> TASK TO COMPLETE:
Only the pictures should be left out; write out all other data exactly.

> MATERIAL FOR THIS EXERCISE:
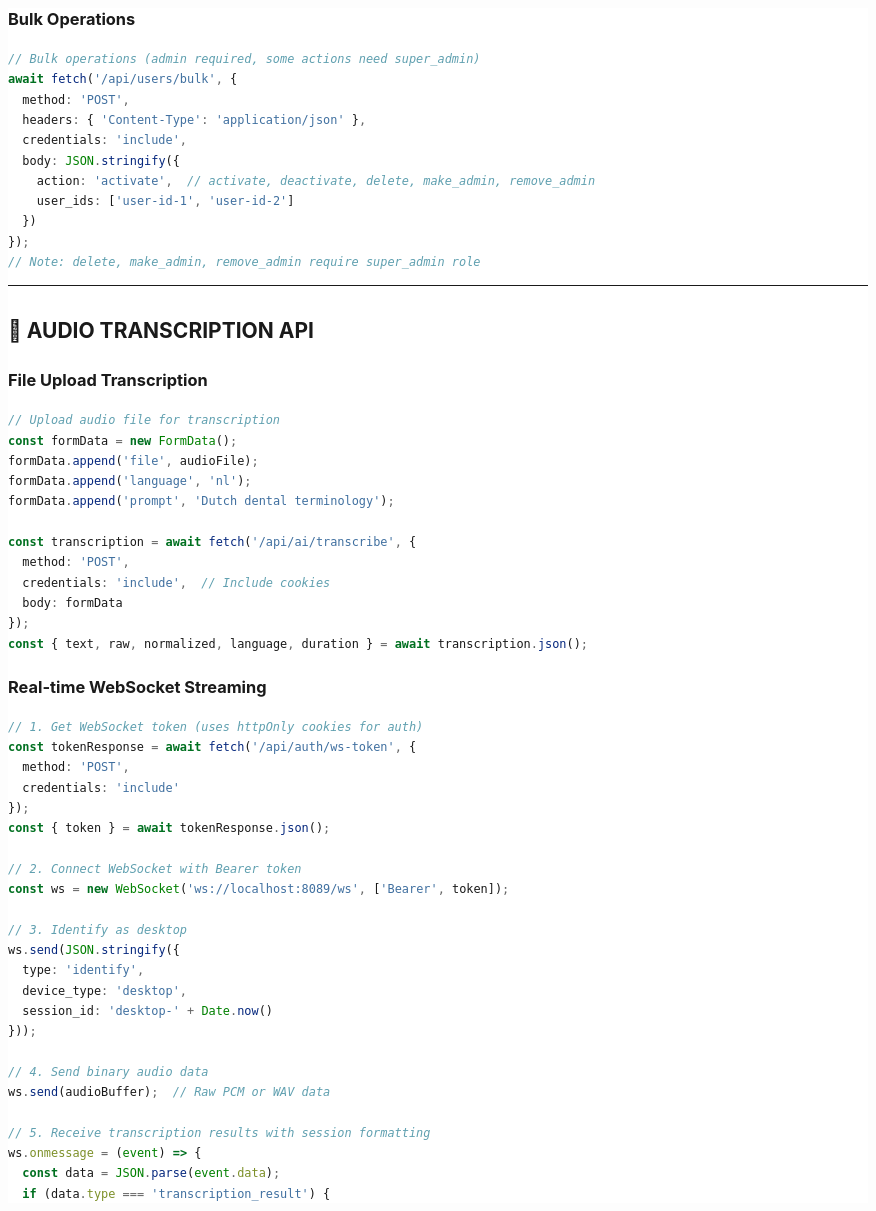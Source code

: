 ### **Bulk Operations**

```typescript
// Bulk operations (admin required, some actions need super_admin)
await fetch('/api/users/bulk', {
  method: 'POST',
  headers: { 'Content-Type': 'application/json' },
  credentials: 'include',
  body: JSON.stringify({
    action: 'activate',  // activate, deactivate, delete, make_admin, remove_admin
    user_ids: ['user-id-1', 'user-id-2']
  })
});
// Note: delete, make_admin, remove_admin require super_admin role
```

---

## 🎵 **AUDIO TRANSCRIPTION API**

### **File Upload Transcription**

```typescript
// Upload audio file for transcription
const formData = new FormData();
formData.append('file', audioFile);
formData.append('language', 'nl');
formData.append('prompt', 'Dutch dental terminology');

const transcription = await fetch('/api/ai/transcribe', {
  method: 'POST',
  credentials: 'include',  // Include cookies
  body: formData
});
const { text, raw, normalized, language, duration } = await transcription.json();
```

### **Real-time WebSocket Streaming**

```typescript
// 1. Get WebSocket token (uses httpOnly cookies for auth)
const tokenResponse = await fetch('/api/auth/ws-token', {
  method: 'POST',
  credentials: 'include'
});
const { token } = await tokenResponse.json();

// 2. Connect WebSocket with Bearer token
const ws = new WebSocket('ws://localhost:8089/ws', ['Bearer', token]);

// 3. Identify as desktop
ws.send(JSON.stringify({
  type: 'identify',
  device_type: 'desktop',
  session_id: 'desktop-' + Date.now()
}));

// 4. Send binary audio data
ws.send(audioBuffer);  // Raw PCM or WAV data

// 5. Receive transcription results with session formatting
ws.onmessage = (event) => {
  const data = JSON.parse(event.data);
  if (data.type === 'transcription_result') {
```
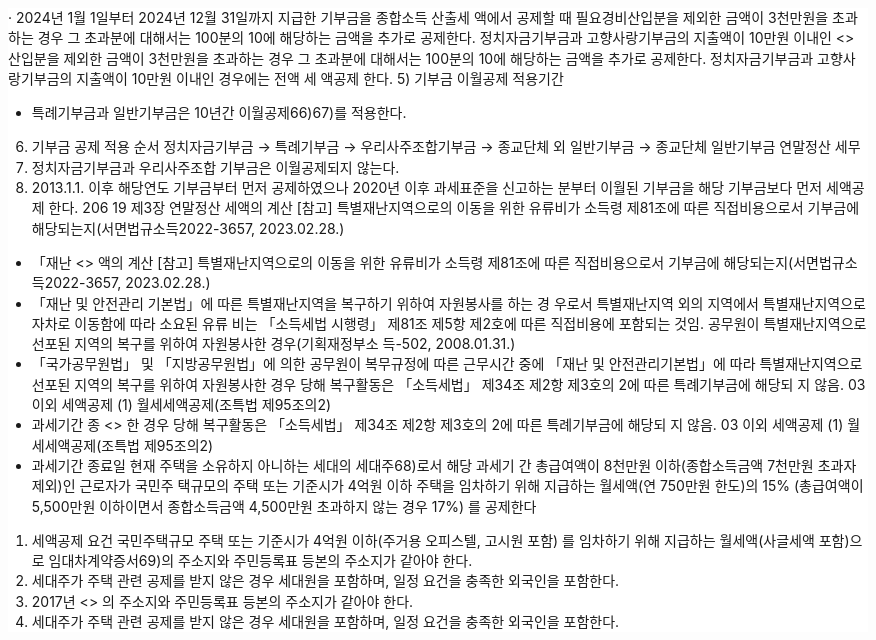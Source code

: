 · 2024년 1월 1일부터 2024년 12월 31일까지 지급한 기부금을 종합소득 산출세
액에서 공제할 때 필요경비산입분을 제외한 금액이 3천만원을 초과하는 경우 그
초과분에 대해서는 100분의 10에 해당하는 금액을 추가로 공제한다.
정치자금기부금과 고향사랑기부금의 지출액이 10만원 이내인 
<<SPLIT>>
산입분을 제외한 금액이 3천만원을 초과하는 경우 그
초과분에 대해서는 100분의 10에 해당하는 금액을 추가로 공제한다.
정치자금기부금과 고향사랑기부금의 지출액이 10만원 이내인 경우에는 전액 세
액공제 한다.
5) 기부금 이월공제 적용기간
- 특례기부금과 일반기부금은 10년간 이월공제66)67)를 적용한다.
6) 기부금 공제 적용 순서
정치자금기부금 → 특례기부금 → 우리사주조합기부금 → 종교단체 외 일반기부금
→ 종교단체 일반기부금
연말정산
세무
66) 정치자금기부금과 우리사주조합 기부금은 이월공제되지 않는다.
67) 2013.1.1. 이후 해당연도 기부금부터 먼저 공제하였으나 2020년 이후 과세표준을 신고하는 분부터
이월된 기부금을 해당 기부금보다 먼저 세액공제 한다.
206
19
제3장 연말정산 세액의 계산
[참고]
특별재난지역으로의 이동을 위한 유류비가 소득령 제81조에 따른 직접비용으로서 기부금에
해당되는지(서면법규소득2022-3657, 2023.02.28.)
- 「재난
<<SPLIT>>
액의 계산
[참고]
특별재난지역으로의 이동을 위한 유류비가 소득령 제81조에 따른 직접비용으로서 기부금에
해당되는지(서면법규소득2022-3657, 2023.02.28.)
- 「재난 및 안전관리 기본법」에 따른 특별재난지역을 복구하기 위하여 자원봉사를 하는 경
우로서 특별재난지역 외의 지역에서 특별재난지역으로 자차로 이동함에 따라 소요된 유류
비는 「소득세법 시행령」 제81조 제5항 제2호에 따른 직접비용에 포함되는 것임.
공무원이 특별재난지역으로 선포된 지역의 복구를 위하여 자원봉사한 경우(기획재정부소
득-502, 2008.01.31.)
- 「국가공무원법」 및 「지방공무원법」에 의한 공무원이 복무규정에 따른 근무시간 중에 「재난
및 안전관리기본법」에 따라 특별재난지역으로 선포된 지역의 복구를 위하여 자원봉사한
경우 당해 복구활동은 「소득세법」 제34조 제2항 제3호의 2에 따른 특례기부금에 해당되
지 않음.
03 이외 세액공제
(1) 월세세액공제(조특법 제95조의2)
- 과세기간 종
<<SPLIT>>
한
경우 당해 복구활동은 「소득세법」 제34조 제2항 제3호의 2에 따른 특례기부금에 해당되
지 않음.
03 이외 세액공제
(1) 월세세액공제(조특법 제95조의2)
- 과세기간 종료일 현재 주택을 소유하지 아니하는 세대의 세대주68)로서 해당 과세기
간 총급여액이 8천만원 이하(종합소득금액 7천만원 초과자 제외)인 근로자가 국민주
택규모의 주택 또는 기준시가 4억원 이하 주택을 임차하기 위해 지급하는 월세액(연
750만원 한도)의 15% (총급여액이 5,500만원 이하이면서 종합소득금액 4,500만원
초과하지 않는 경우 17%) 를 공제한다
1) 세액공제 요건
국민주택규모 주택 또는 기준시가 4억원 이하(주거용 오피스텔, 고시원 포함) 를
임차하기 위해 지급하는 월세액(사글세액 포함)으로 임대차계약증서69)의 주소지와
주민등록표 등본의 주소지가 같아야 한다.
68) 세대주가 주택 관련 공제를 받지 않은 경우 세대원을 포함하며, 일정 요건을 충족한 외국인을 포함한다.
69) 2017년
<<SPLIT>>
의 주소지와
주민등록표 등본의 주소지가 같아야 한다.
68) 세대주가 주택 관련 공제를 받지 않은 경우 세대원을 포함하며, 일정 요건을 충족한 외국인을 포함한다.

> SOLUTION FOR THIS PROBLEM:
Source code

: ### **Bulk Operations**

```typescript
// Bulk operations (admin required, some actions need super_admin)
await fetch('/api/users/bulk', {
  method: 'POST',
  headers: { 'Content-Type': 'application/json' },
  credentials: 'include',
  body: JSON.stringify({
    action: 'activate',  // activate, deactivate, delete, make_admin, remove_admin
    user_ids: ['user-id-1', 'user-id-2']
  })
});
// Note: delete, make_admin, remove_admin require super_admin role
```

---

## 🎵 **AUDIO TRANSCRIPTION API**

### **File Upload Transcription**

```typescript
// Upload audio file for transcription
const formData = new FormData();
formData.append('file', audioFile);
formData.append('language', 'nl');
formData.append('prompt', 'Dutch dental terminology');

const transcription = await fetch('/api/ai/transcribe', {
  method: 'POST',
  credentials: 'include',  // Include cookies
  body: formData
});
const { text, raw, normalized, language, duration } = await transcription.json();
```

### **Real-time WebSocket Streaming**

```typescript
// 1. Get WebSocket token (uses httpOnly cookies for auth)
const tokenResponse = await fetch('/api/auth/ws-token', {
  method: 'POST',
  credentials: 'include'
});
const { token } = await tokenResponse.json();

// 2. Connect WebSocket with Bearer token
const ws = new WebSocket('ws://localhost:8089/ws', ['Bearer', token]);

// 3. Identify as desktop
ws.send(JSON.stringify({
  type: 'identify',
  device_type: 'desktop',
  session_id: 'desktop-' + Date.now()
}));

// 4. Send binary audio data
ws.send(audioBuffer);  // Raw PCM or WAV data

// 5. Receive transcription results with session formatting
ws.onmessage = (event) => {
  const data = JSON.parse(event.data);
  if (data.type === 'transcription_result') {
```
Source code

: · 2024년 1월 1일부터 2024년 12월 31일까지 지급한 기부금을 종합소득 산출세
액에서 공제할 때 필요경비산입분을 제외한 금액이 3천만원을 초과하는 경우 그
초과분에 대해서는 100분의 10에 해당하는 금액을 추가로 공제한다.
정치자금기부금과 고향사랑기부금의 지출액이 10만원 이내인 
<<SPLIT>>
산입분을 제외한 금액이 3천만원을 초과하는 경우 그
초과분에 대해서는 100분의 10에 해당하는 금액을 추가로 공제한다.
정치자금기부금과 고향사랑기부금의 지출액이 10만원 이내인 경우에는 전액 세
액공제 한다.
5) 기부금 이월공제 적용기간
- 특례기부금과 일반기부금은 10년간 이월공제66)67)를 적용한다.
6) 기부금 공제 적용 순서
정치자금기부금 → 특례기부금 → 우리사주조합기부금 → 종교단체 외 일반기부금
→ 종교단체 일반기부금
연말정산
세무
66) 정치자금기부금과 우리사주조합 기부금은 이월공제되지 않는다.
67) 2013.1.1. 이후 해당연도 기부금부터 먼저 공제하였으나 2020년 이후 과세표준을 신고하는 분부터
이월된 기부금을 해당 기부금보다 먼저 세액공제 한다.
206
19
제3장 연말정산 세액의 계산
[참고]
특별재난지역으로의 이동을 위한 유류비가 소득령 제81조에 따른 직접비용으로서 기부금에
해당되는지(서면법규소득2022-3657, 2023.02.28.)
- 「재난
<<SPLIT>>
액의 계산
[참고]
특별재난지역으로의 이동을 위한 유류비가 소득령 제81조에 따른 직접비용으로서 기부금에
해당되는지(서면법규소득2022-3657, 2023.02.28.)
- 「재난 및 안전관리 기본법」에 따른 특별재난지역을 복구하기 위하여 자원봉사를 하는 경
우로서 특별재난지역 외의 지역에서 특별재난지역으로 자차로 이동함에 따라 소요된 유류
비는 「소득세법 시행령」 제81조 제5항 제2호에 따른 직접비용에 포함되는 것임.
공무원이 특별재난지역으로 선포된 지역의 복구를 위하여 자원봉사한 경우(기획재정부소
득-502, 2008.01.31.)
- 「국가공무원법」 및 「지방공무원법」에 의한 공무원이 복무규정에 따른 근무시간 중에 「재난
및 안전관리기본법」에 따라 특별재난지역으로 선포된 지역의 복구를 위하여 자원봉사한
경우 당해 복구활동은 「소득세법」 제34조 제2항 제3호의 2에 따른 특례기부금에 해당되
지 않음.
03 이외 세액공제
(1) 월세세액공제(조특법 제95조의2)
- 과세기간 종
<<SPLIT>>
한
경우 당해 복구활동은 「소득세법」 제34조 제2항 제3호의 2에 따른 특례기부금에 해당되
지 않음.
03 이외 세액공제
(1) 월세세액공제(조특법 제95조의2)
- 과세기간 종료일 현재 주택을 소유하지 아니하는 세대의 세대주68)로서 해당 과세기
간 총급여액이 8천만원 이하(종합소득금액 7천만원 초과자 제외)인 근로자가 국민주
택규모의 주택 또는 기준시가 4억원 이하 주택을 임차하기 위해 지급하는 월세액(연
750만원 한도)의 15% (총급여액이 5,500만원 이하이면서 종합소득금액 4,500만원
초과하지 않는 경우 17%) 를 공제한다
1) 세액공제 요건
국민주택규모 주택 또는 기준시가 4억원 이하(주거용 오피스텔, 고시원 포함) 를
임차하기 위해 지급하는 월세액(사글세액 포함)으로 임대차계약증서69)의 주소지와
주민등록표 등본의 주소지가 같아야 한다.
68) 세대주가 주택 관련 공제를 받지 않은 경우 세대원을 포함하며, 일정 요건을 충족한 외국인을 포함한다.
69) 2017년
<<SPLIT>>
의 주소지와
주민등록표 등본의 주소지가 같아야 한다.
68) 세대주가 주택 관련 공제를 받지 않은 경우 세대원을 포함하며, 일정 요건을 충족한 외국인을 포함한다.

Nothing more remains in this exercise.